__What you need to do__: Exact copy, pictures excluded: please retype the lines from the start of the material through the line containing "### 2. 개선사항", both ends included, and nothing more.

__Material supplied__:

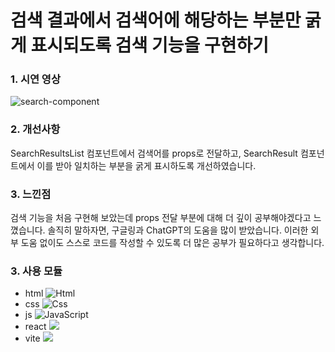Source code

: # 검색 결과에서 검색어에 해당하는 부분만 굵게 표시되도록 검색 기능을 구현하기

### 1. 시연 영상

![search-component](https://github.com/Minkyung-Park/search-component/assets/107936844/382bc4d8-6751-43f4-9e87-68903ec79e75)

### 2. 개선사항

SearchResultsList 컴포넌트에서 검색어를 props로 전달하고, SearchResult 컴포넌트에서 이를 받아 일치하는 부분을 굵게 표시하도록 개선하였습니다.

### 3. 느낀점

검색 기능을 처음 구현해 보았는데 props 전달 부분에 대해 더 깊이 공부해야겠다고 느꼈습니다. 솔직히 말하자면, 구글링과 ChatGPT의 도움을 많이 받았습니다. 이러한 외부 도움 없이도 스스로 코드를 작성할 수 있도록 더 많은 공부가 필요하다고 생각합니다.

### 3. 사용 모듈

- html
  <img alt="Html" src ="https://img.shields.io/badge/HTML5-E34F26.svg?style=for-the-badge&logo=HTML5&logoColor=white"/>
- css
  <img alt="Css" src ="https://img.shields.io/badge/CSS3-1572B6.svg?style=for-the-badge&logo=CSS3&logoColor=white"/>
- js
  <img alt="JavaScript" src ="https://img.shields.io/badge/JavaScript-F7DF1E.svg?style=for-the-badge&logo=JavaScript&logoColor=black"/>
- react
  <img src="https://img.shields.io/badge/React-61DAFB.svg?style=for-the-badge&logo=React&logoColor=black"/>
- vite
  <img src="https://img.shields.io/badge/Vite-646CFF.svg?style=for-the-badge&logo=Vite&logoColor=white">
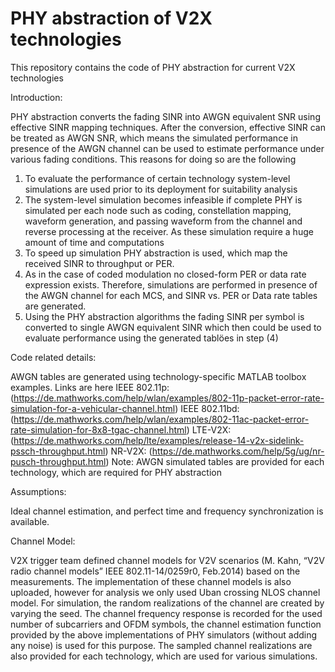 # PHY abstraction of V2X technologies

This repository contains the code of PHY abstraction for current V2X technologies

Introduction:

PHY abstraction converts the fading SINR into AWGN equivalent SNR using effective SINR mapping techniques. After the conversion, effective SINR can be treated as AWGN SNR, which means the simulated performance in presence of the AWGN channel can be used to estimate performance under various fading conditions. This reasons for doing so are the following
1) To evaluate the performance of certain technology system-level simulations are used prior to its deployment for suitability analysis
2) The system-level simulation becomes infeasible if complete PHY is simulated per each node such as coding, constellation mapping, waveform generation, and passing waveform from the channel and reverse processing at the receiver. As these simulation require a huge amount of time and computations
3) To speed up simulation PHY abstraction is used, which map the received SINR to throughput or PER. 
4) As in the case of coded modulation no closed-form PER or data rate expression exists. Therefore, simulations are performed in presence of the AWGN channel for each MCS, and SINR vs. PER or Data rate tables are generated.
5) Using the PHY abstraction algorithms the fading SINR per symbol is converted to single AWGN equivalent SINR which then could be used to evaluate performance using the generated tablöes in step (4)

Code related details:

AWGN tables are generated using technology-specific MATLAB toolbox examples. Links are here
IEEE 802.11p: (https://de.mathworks.com/help/wlan/examples/802-11p-packet-error-rate-simulation-for-a-vehicular-channel.html)
IEEE 802.11bd: (https://de.mathworks.com/help/wlan/examples/802-11ac-packet-error-rate-simulation-for-8x8-tgac-channel.html)
LTE-V2X: (https://de.mathworks.com/help/lte/examples/release-14-v2x-sidelink-pssch-throughput.html)
NR-V2X: (https://de.mathworks.com/help/5g/ug/nr-pusch-throughput.html)
Note: AWGN simulated tables are provided for each technology, which are required for PHY abstraction



Assumptions:

Ideal channel estimation, and perfect time and frequency synchronization is available. 



Channel Model:

V2X trigger team defined channel models for V2V scenarios (M. Kahn, “V2V radio channel models” IEEE 802.11-14/0259r0, Feb.2014) based on the measurements. The implementation of these channel models is also uploaded, however for analysis we only used Uban crossing NLOS channel model. For simulation, the random realizations of the channel are created by varying the seed. The channel frequency response is recorded for the used number of subcarriers and OFDM symbols, the channel estimation function provided by the above implementations of PHY simulators (without adding any noise) is used for this purpose. The sampled channel realizations are also provided for each technology, which are used for various simulations.

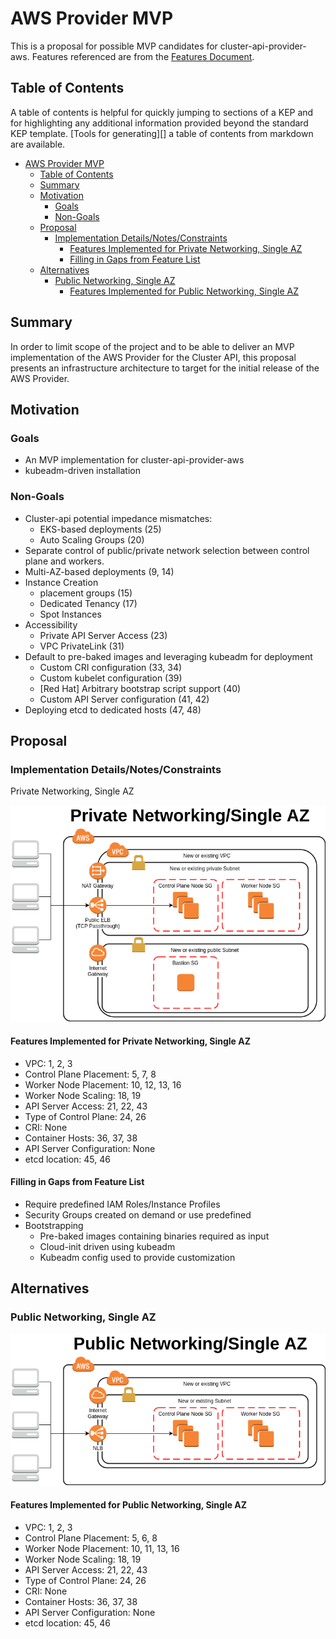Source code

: # AWS Provider MVP

This is a proposal for possible MVP candidates for cluster-api-provider-aws. Features referenced are from the [Features Document](features.md).

## Table of Contents

A table of contents is helpful for quickly jumping to sections of a KEP and for highlighting any additional information provided beyond the standard KEP template.
[Tools for generating][] a table of contents from markdown are available.

- [AWS Provider MVP](#aws-provider-mvp)
  - [Table of Contents](#table-of-contents)
  - [Summary](#summary)
  - [Motivation](#motivation)
    - [Goals](#goals)
    - [Non-Goals](#non-goals)
  - [Proposal](#proposal)
    - [Implementation Details/Notes/Constraints](#implementation-detailsnotesconstraints)
      - [Features Implemented for Private Networking, Single AZ](#features-implemented-for-private-networking-single-az)
      - [Filling in Gaps from Feature List](#filling-in-gaps-from-feature-list)
  - [Alternatives](#alternatives)
    - [Public Networking, Single AZ](#public-networking-single-az)
      - [Features Implemented for Public Networking, Single AZ](#features-implemented-for-public-networking-single-az)

## Summary

In order to limit scope of the project and to be able to deliver an MVP implementation of the AWS Provider for the Cluster API, this proposal presents an infrastructure architecture to target for the initial release of the AWS Provider.

## Motivation

### Goals

- An MVP implementation for cluster-api-provider-aws
- kubeadm-driven installation

### Non-Goals

- Cluster-api potential impedance mismatches:
  - EKS-based deployments (25)
  - Auto Scaling Groups (20)
- Separate control of public/private network selection between control plane and workers.
- Multi-AZ-based deployments (9, 14)
- Instance Creation
  - placement groups (15)
  - Dedicated Tenancy (17)
  - Spot Instances
- Accessibility
  - Private API Server Access (23)
  - VPC PrivateLink (31)
- Default to pre-baked images and leveraging kubeadm for deployment
  - Custom CRI configuration (33, 34)
  - Custom kubelet configuration (39)
  - [Red Hat] Arbitrary bootstrap script support (40)
  - Custom API Server configuration (41, 42)
- Deploying etcd to dedicated hosts (47, 48)

## Proposal

### Implementation Details/Notes/Constraints

Private Networking, Single AZ

![Private Networking, Single AZ](mvp-Private.png)

#### Features Implemented for Private Networking, Single AZ

- VPC: 1, 2, 3
- Control Plane Placement: 5, 7, 8
- Worker Node Placement: 10, 12, 13, 16
- Worker Node Scaling: 18, 19
- API Server Access: 21, 22, 43
- Type of Control Plane: 24, 26
- CRI: None
- Container Hosts: 36, 37, 38
- API Server Configuration: None
- etcd location: 45, 46

#### Filling in Gaps from Feature List

- Require predefined IAM Roles/Instance Profiles
- Security Groups created on demand or use predefined
- Bootstrapping
  - Pre-baked images containing binaries required as input
  - Cloud-init driven using kubeadm
  - Kubeadm config used to provide customization

## Alternatives

### Public Networking, Single AZ

![Public Networking, Single AZ](mvp-Public.png)

#### Features Implemented for Public Networking, Single AZ

- VPC: 1, 2, 3
- Control Plane Placement: 5, 6, 8
- Worker Node Placement: 10, 11, 13, 16
- Worker Node Scaling: 18, 19
- API Server Access: 21, 22, 43
- Type of Control Plane: 24, 26
- CRI: None
- Container Hosts: 36, 37, 38
- API Server Configuration: None
- etcd location: 45, 46
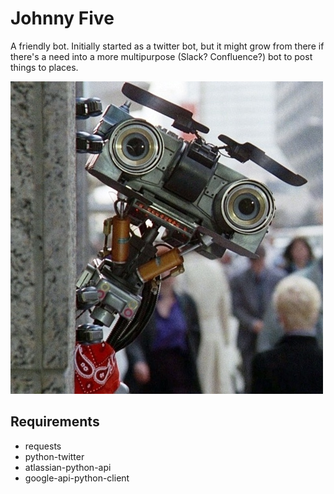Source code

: # Johnny Five

A friendly bot.  Initially started as a twitter bot, but it might grow
from there if there's a need into a more multipurpose (Slack? Confluence?) bot
to post things to places.

![johnnyfive](https://github.com/LowellObservatory/JohnnyFive/blob/master/images/johnnyfive.jpg)

## Requirements

- requests
- python-twitter
- atlassian-python-api
- google-api-python-client
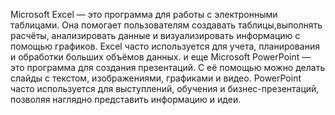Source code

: Microsoft Excel — это программа для работы с электронными таблицами.
Она помогает пользователям создавать таблицы,выполнять расчёты, анализировать данные и визуализировать информацию с помощью графиков.
Excel часто используется для учета, планирования и обработки больших объёмов данных.
и еще 
Microsoft PowerPoint — это программа для создания презентаций. С её помощью можно делать слайды с текстом, изображениями, графиками и видео.
PowerPoint часто используется для выступлений, обучения и бизнес-презентаций, позволяя наглядно представить информацию и идеи.
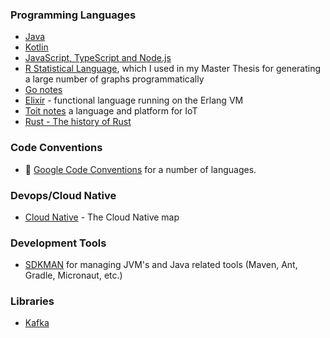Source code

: ### Programming Languages

* [Java](./java)
* [Kotlin](./kotlin)
* [JavaScript, TypeScript and Node.js](./javascript)
* [R Statistical Language](./rscript), which I used in my Master Thesis for generating a large number of graphs programmatically
* [Go notes](./go)
* [Elixir](./elixir) - functional language running on the Erlang VM
* [Toit notes](./toit) a language and platform for IoT
* [Rust - The history of Rust](https://www.technologyreview.com/2023/02/14/1067869/rust-worlds-fastest-growing-programming-language/)

### Code Conventions

* 🔗 [Google Code Conventions](https://google.github.io/styleguide/) for a number of languages.

### Devops/Cloud Native

* [Cloud Native](./cncf) - The Cloud Native map

### Development Tools

* [SDKMAN](./sdkman) for managing JVM's and Java related tools (Maven, Ant, Gradle, Micronaut, etc.)

### Libraries

* [Kafka](./kafka)
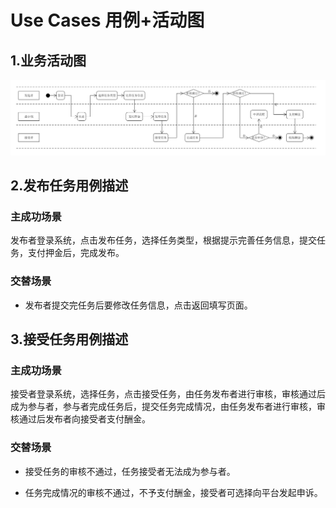 # Use Cases 用例+活动图

## 1.业务活动图

<img src="img/用例_活动图.png">

## 2.发布任务用例描述

### 主成功场景

发布者登录系统，点击发布任务，选择任务类型，根据提示完善任务信息，提交任务，支付押金后，完成发布。

### 交替场景

- 发布者提交完任务后要修改任务信息，点击返回填写页面。

## 3.接受任务用例描述

### 主成功场景

接受者登录系统，选择任务，点击接受任务，由任务发布者进行审核，审核通过后成为参与者，参与者完成任务后，提交任务完成情况，由任务发布者进行审核，审核通过后发布者向接受者支付酬金。

### 交替场景

- 接受任务的审核不通过，任务接受者无法成为参与者。

- 任务完成情况的审核不通过，不予支付酬金，接受者可选择向平台发起申诉。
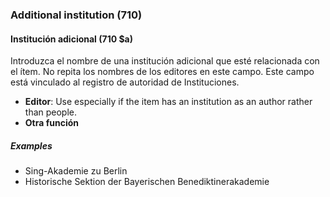 ### Additional institution (710)

#### Institución adicional (710 $a)
Introduzca el nombre de una institución adicional que esté relacionada con el ítem. No repita los nombres de los editores en este campo. Este campo está vinculado al registro de autoridad de Instituciones.

- **Editor**: Use especially if the item has an institution as an author rather than people.
- **Otra función**

##### Examples

- Sing-Akademie zu Berlin
- Historische Sektion der Bayerischen Benediktinerakademie
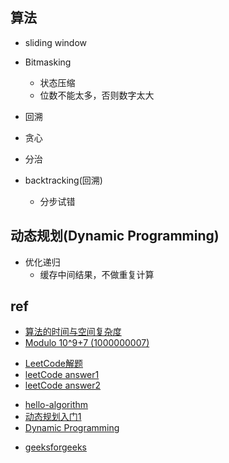 

## 算法

+ sliding window
+ Bitmasking
    + 状态压缩
    + 位数不能太多，否则数字太大
+ 回溯
+ 贪心
+ 分治

+ backtracking(回溯)
    + 分步试错

## 动态规划(Dynamic Programming)

+ 优化递归
    + 缓存中间结果，不做重复计算


## ref

+ [算法的时间与空间复杂度](https://zhuanlan.zhihu.com/p/50479555)
+ [Modulo 10^9+7 (1000000007)](https://www.geeksforgeeks.org/modulo-1097-1000000007/)

<!-- leetcode -->
+ [LeetCode解题](https://siddontang.gitbooks.io/leetcode-solution/content/)
+ [leetCode answer1](https://github.com/azl397985856/leetcode)
+ [leetCode answer2](https://github.com/pezy/LeetCode)


<!-- algorithm -->
+ [hello-algorithm](https://github.com/geekxh/hello-algorithm)
+ [动态规划入门1](https://zhuanlan.zhihu.com/p/50386212)
+ [Dynamic Programming](https://www.geeksforgeeks.org/dynamic-programming/#quick)


<!-- portal -->
+ [geeksforgeeks](https://www.geeksforgeeks.org/)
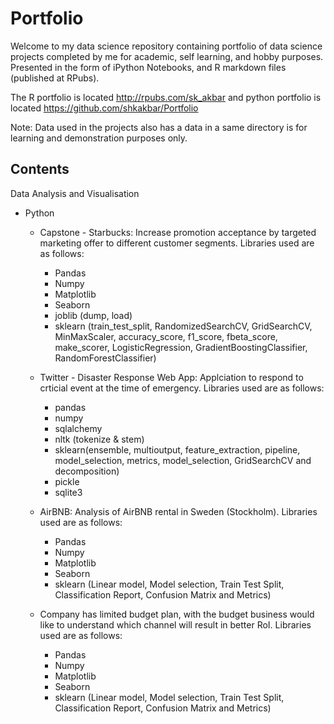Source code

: # Portfolio


Welcome to my data science repository containing portfolio of data science projects completed by me for academic, self learning, and hobby purposes. Presented in the form of iPython Notebooks, and R markdown files (published at RPubs).

The R portfolio is located http://rpubs.com/sk_akbar and python portfolio is located https://github.com/shkakbar/Portfolio

Note: Data used in the projects also has a data in a same directory is for learning and demonstration purposes only.

## Contents

Data Analysis and Visualisation
* Python
  * Capstone - Starbucks: Increase promotion acceptance by targeted marketing offer to different customer segments. Libraries used are as follows:
     - Pandas
     - Numpy
     - Matplotlib
     - Seaborn
     - joblib (dump, load)
     - sklearn (train_test_split, RandomizedSearchCV, GridSearchCV, MinMaxScaler, accuracy_score, f1_score, fbeta_score, make_scorer, LogisticRegression, GradientBoostingClassifier, RandomForestClassifier)

  * Twitter - Disaster Response Web App: Applciation to respond to crticial event at the time of emergency. Libraries used are as follows:
     - pandas
     - numpy
     - sqlalchemy
     - nltk (tokenize & stem)
     - sklearn(ensemble, multioutput, feature_extraction, pipeline, model_selection, metrics, model_selection, GridSearchCV and decomposition)
    - pickle
    - sqlite3

  * AirBNB: Analysis of AirBNB rental in Sweden (Stockholm). Libraries used are as follows:
     - Pandas
     - Numpy
     - Matplotlib
     - Seaborn
     - sklearn (Linear model, Model selection, Train Test Split, Classification Report, Confusion Matrix and Metrics)

  * Company has limited budget plan, with the budget business would like to understand which channel will result in better RoI. Libraries used are as follows:
     - Pandas
     - Numpy
     - Matplotlib
     - Seaborn
     - sklearn (Linear model, Model selection, Train Test Split, Classification Report, Confusion Matrix and Metrics)

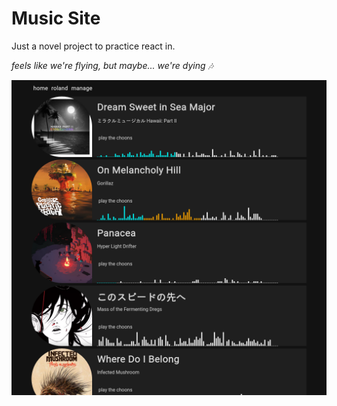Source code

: # Music Site

Just a novel project to practice react in.

*feels like we're flying, but maybe... we're dying 🎶*

![cover](https://github.com/RolandWarburton/mernMuse/blob/master/assets/cover.png)
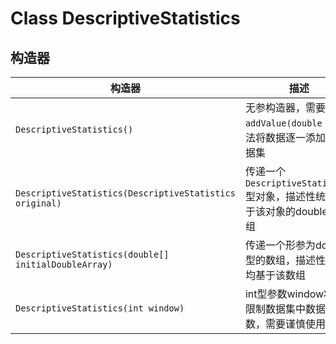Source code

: # Class DescriptiveStatistics
## 构造器
|构造器|描述|
|-----|-----|
|`DescriptiveStatistics()`|无参构造器，需要通过`addValue(double v)`方法将数据逐一添加至数据集|
|`DescriptiveStatistics(DescriptiveStatistics original)`|传递一个`DescriptiveStatistics`型对象，描述性统计基于该对象的double型数组|
|`DescriptiveStatistics(double[] initialDoubleArray)`|传递一个形参为double型的数组，描述性统计均基于该数组|
|`DescriptiveStatistics(int window)`|int型参数window将会限制数据集中数据的个数，需要谨慎使用|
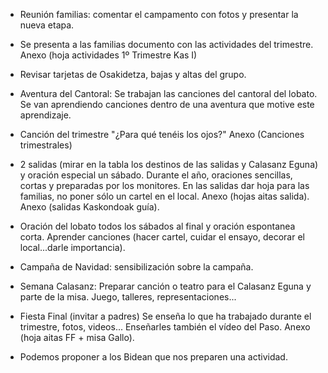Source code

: [nombre]: <> (Primer Trimestre)
[sidebar]: <> (1º Trimestre)
[icon]: <> (fa-1)
[exit]: <> (exit)

- Reunión familias: comentar el campamento con fotos y presentar la nueva etapa.

- Se presenta a las familias documento con las actividades del trimestre. Anexo (hoja actividades 1º Trimestre Kas I)

- Revisar tarjetas de Osakidetza, bajas y altas del grupo.

- Aventura del Cantoral: Se trabajan las canciones del cantoral del lobato. Se van aprendiendo canciones dentro de una aventura que motive este aprendizaje.

- Canción del trimestre "¿Para qué tenéis los ojos?" Anexo (Canciones trimestrales)

- 2 salidas (mirar en la tabla los destinos de las salidas y Calasanz Eguna) y oración especial un sábado. Durante el año, oraciones sencillas, cortas y preparadas por los monitores. En las salidas dar hoja para las familias, no poner sólo un cartel en el local. Anexo (hojas aitas salida). Anexo (salidas Kaskondoak guía).

- Oración del lobato todos los sábados al final y oración espontanea corta. Aprender canciones (hacer cartel, cuidar el ensayo, decorar el local...darle importancia).

- Campaña de Navidad: sensibilización sobre la campaña.

- Semana Calasanz: Preparar canción o teatro para el Calasanz Eguna y parte de la misa. Juego, talleres, representaciones...

- Fiesta Final (invitar a padres) Se enseña lo que ha trabajado durante el trimestre, fotos, videos... Enseñarles también el vídeo del Paso. Anexo (hoja aitas FF + misa Gallo).

- Podemos proponer a los Bidean que nos preparen una actividad.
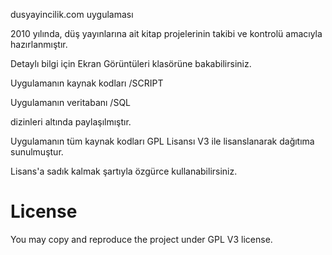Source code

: dusyayincilik.com uygulaması 

2010 yılında, düş yayınlarına ait kitap projelerinin takibi ve kontrolü amacıyla hazırlanmıştır.

Detaylı bilgi için Ekran Görüntüleri klasörüne bakabilirsiniz.

Uygulamanın kaynak kodları 	/SCRIPT

Uygulamanın veritabanı 		/SQL

dizinleri altında paylaşılmıştır.

Uygulamanın tüm kaynak kodları GPL Lisansı V3 ile lisanslanarak dağıtıma sunulmuştur.

Lisans'a sadık kalmak şartıyla özgürce kullanabilirsiniz.

# License
You may copy and reproduce the project under GPL V3 license.
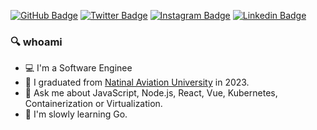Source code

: 
[![GitHub Badge](https://img.shields.io/badge/-ppogulailo-black?style=flat-square&logo=github&logoColor=white&link=https://github.com/robherley/)](https://github.com/ppogulailo)
[![Twitter Badge](https://img.shields.io/badge/-ppogulailo-1DA1F2?style=flat-square&logo=twitter&logoColor=white&link=https://twitter.com/robherley/)](https://x.com/pavelpogulailo)
[![Instagram Badge](https://img.shields.io/badge/-ppogulailo-purple?style=flat-square&logo=instagram&logoColor=white&link=https://instagram.com/robherley/)](https://instagram.com/robherley)
[![Linkedin Badge](https://img.shields.io/badge/-ppogulailo-0072b1?style=flat-square&logo=Linkedin&logoColor=white&link=https://www.linkedin.com/in/robherley/)](https://www.linkedin.com/in/pogulailopavel/)

### 🔍 whoami

- 💻 I'm a Software Enginee
- 🏫 I graduated from [Natinal Aviation University](https://nau.edu.ua/en/) in 2023.
- 💬 Ask me about JavaScript, Node.js, React, Vue, Kubernetes, Containerization or Virtualization.
- 🌱 I'm slowly learning Go.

__Solution__:
Source code

: # 검색 결과에서 검색어에 해당하는 부분만 굵게 표시되도록 검색 기능을 구현하기

### 1. 시연 영상

![search-component](https://github.com/Minkyung-Park/search-component/assets/107936844/382bc4d8-6751-43f4-9e87-68903ec79e75)

### 2. 개선사항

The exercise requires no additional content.